HOW TO COMPLETE THIS TASK:
Type each record below again, with the same words.

Records from a dataset:
○ ○ ○
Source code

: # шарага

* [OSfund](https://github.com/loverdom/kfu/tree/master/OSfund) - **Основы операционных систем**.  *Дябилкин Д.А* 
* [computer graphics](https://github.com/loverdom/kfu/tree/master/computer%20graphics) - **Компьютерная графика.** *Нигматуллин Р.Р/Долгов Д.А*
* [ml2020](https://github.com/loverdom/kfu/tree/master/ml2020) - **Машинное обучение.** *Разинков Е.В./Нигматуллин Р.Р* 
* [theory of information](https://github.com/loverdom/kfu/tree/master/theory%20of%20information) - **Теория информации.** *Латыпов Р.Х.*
○ ○ ○
YOUR SOLUTION:
Source code

: # шарага

* [OSfund](https://github.com/loverdom/kfu/tree/master/OSfund) - **Основы операционных систем**.  *Дябилкин Д.А* 
* [computer graphics](https://github.com/loverdom/kfu/tree/master/computer%20graphics) - **Компьютерная графика.** *Нигматуллин Р.Р/Долгов Д.А*
* [ml2020](https://github.com/loverdom/kfu/tree/master/ml2020) - **Машинное обучение.** *Разинков Е.В./Нигматуллин Р.Р* 
* [theory of information](https://github.com/loverdom/kfu/tree/master/theory%20of%20information) - **Теория информации.** *Латыпов Р.Х.*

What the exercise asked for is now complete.